__WHAT THE TASK ASKS__
Retype word for word the lines of the data below, from the first to the one bearing "## OpenAPI (Swagger) Specification", with that one included.

__DATA SHOWN__
┌────────

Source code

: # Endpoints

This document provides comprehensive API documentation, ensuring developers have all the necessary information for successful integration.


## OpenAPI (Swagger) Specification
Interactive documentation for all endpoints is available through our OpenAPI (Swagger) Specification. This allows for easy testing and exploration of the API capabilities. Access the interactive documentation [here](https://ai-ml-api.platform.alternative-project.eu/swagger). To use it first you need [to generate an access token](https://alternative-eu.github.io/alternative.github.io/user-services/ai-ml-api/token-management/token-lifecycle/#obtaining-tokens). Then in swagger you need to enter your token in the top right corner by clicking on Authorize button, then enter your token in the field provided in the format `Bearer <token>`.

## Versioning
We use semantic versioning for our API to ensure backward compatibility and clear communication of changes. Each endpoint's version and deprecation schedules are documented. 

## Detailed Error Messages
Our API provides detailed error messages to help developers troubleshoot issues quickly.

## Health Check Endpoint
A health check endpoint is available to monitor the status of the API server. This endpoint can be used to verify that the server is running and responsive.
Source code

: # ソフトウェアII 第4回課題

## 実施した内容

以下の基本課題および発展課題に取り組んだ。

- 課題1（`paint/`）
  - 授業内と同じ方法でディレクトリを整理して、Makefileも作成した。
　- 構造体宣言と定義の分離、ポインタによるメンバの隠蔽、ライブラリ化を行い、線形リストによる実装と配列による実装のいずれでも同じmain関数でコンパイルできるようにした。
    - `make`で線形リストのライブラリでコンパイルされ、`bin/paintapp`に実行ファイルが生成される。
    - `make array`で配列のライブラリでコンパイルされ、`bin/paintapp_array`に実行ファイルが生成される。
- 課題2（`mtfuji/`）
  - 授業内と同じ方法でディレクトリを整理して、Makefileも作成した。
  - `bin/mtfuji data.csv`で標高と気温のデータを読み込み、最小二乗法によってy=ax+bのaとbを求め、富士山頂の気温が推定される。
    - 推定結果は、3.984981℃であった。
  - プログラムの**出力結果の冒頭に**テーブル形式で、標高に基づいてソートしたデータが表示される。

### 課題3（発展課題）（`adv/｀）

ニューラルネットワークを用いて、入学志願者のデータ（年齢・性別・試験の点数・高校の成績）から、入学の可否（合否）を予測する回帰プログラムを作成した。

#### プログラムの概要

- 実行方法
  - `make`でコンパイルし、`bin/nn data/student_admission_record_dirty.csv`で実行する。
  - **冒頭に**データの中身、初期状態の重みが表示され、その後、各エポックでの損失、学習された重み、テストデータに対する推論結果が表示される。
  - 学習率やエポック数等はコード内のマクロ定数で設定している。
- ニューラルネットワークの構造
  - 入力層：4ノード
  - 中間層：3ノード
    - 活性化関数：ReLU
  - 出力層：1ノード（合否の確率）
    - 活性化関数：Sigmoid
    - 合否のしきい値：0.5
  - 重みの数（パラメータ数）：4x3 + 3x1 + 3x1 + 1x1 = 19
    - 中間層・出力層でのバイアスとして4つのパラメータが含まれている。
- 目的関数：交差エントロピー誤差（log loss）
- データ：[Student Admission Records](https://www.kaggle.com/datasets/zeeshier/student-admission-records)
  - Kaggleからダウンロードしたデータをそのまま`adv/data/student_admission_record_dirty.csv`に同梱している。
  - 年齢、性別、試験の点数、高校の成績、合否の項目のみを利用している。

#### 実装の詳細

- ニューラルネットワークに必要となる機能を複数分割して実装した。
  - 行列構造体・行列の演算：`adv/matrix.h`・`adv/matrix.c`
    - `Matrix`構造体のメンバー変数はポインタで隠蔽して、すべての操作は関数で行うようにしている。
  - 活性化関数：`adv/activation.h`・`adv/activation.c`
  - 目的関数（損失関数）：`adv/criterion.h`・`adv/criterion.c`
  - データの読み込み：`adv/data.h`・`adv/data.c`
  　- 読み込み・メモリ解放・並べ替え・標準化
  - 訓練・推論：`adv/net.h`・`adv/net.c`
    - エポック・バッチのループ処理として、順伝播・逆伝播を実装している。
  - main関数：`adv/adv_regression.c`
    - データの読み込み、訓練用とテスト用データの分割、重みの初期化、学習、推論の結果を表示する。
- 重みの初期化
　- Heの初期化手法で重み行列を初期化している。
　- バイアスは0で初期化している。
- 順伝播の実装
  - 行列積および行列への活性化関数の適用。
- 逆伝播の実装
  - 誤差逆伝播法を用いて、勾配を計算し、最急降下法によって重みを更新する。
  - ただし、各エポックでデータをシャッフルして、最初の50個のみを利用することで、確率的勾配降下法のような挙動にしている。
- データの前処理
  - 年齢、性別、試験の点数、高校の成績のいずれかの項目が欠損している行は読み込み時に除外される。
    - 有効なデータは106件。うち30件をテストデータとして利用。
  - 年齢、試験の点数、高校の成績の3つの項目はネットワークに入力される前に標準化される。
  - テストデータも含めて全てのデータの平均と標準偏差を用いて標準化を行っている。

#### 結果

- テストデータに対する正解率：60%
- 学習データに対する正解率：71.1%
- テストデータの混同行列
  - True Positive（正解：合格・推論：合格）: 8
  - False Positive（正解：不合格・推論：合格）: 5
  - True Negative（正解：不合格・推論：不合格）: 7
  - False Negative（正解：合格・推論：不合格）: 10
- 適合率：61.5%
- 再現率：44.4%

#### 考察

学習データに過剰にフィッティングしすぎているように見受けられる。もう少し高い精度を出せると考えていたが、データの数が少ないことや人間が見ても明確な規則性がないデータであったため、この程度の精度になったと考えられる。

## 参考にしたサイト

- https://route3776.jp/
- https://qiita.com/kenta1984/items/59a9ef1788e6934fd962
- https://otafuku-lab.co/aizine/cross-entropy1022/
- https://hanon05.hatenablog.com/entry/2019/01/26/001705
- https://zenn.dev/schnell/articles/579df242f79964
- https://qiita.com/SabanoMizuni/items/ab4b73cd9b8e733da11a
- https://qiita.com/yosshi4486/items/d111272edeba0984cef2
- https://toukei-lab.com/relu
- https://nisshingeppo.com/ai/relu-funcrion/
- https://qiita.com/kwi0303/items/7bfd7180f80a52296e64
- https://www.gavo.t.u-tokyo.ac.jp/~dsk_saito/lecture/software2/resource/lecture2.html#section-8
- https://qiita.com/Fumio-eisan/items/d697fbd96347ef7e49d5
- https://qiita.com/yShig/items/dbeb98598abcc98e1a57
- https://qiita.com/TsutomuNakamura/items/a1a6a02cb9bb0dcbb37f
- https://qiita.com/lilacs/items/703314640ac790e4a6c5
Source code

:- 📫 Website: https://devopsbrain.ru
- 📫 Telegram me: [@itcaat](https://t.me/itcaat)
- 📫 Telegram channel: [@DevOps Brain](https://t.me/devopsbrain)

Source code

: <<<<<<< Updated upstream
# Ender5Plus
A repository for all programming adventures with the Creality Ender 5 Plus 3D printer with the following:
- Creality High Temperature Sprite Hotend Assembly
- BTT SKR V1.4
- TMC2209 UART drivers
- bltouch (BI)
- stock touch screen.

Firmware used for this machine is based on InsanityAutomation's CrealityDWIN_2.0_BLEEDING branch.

└────────

__WRITTEN ANSWER__
Source code

: # Endpoints

This document provides comprehensive API documentation, ensuring developers have all the necessary information for successful integration.


## OpenAPI (Swagger) Specification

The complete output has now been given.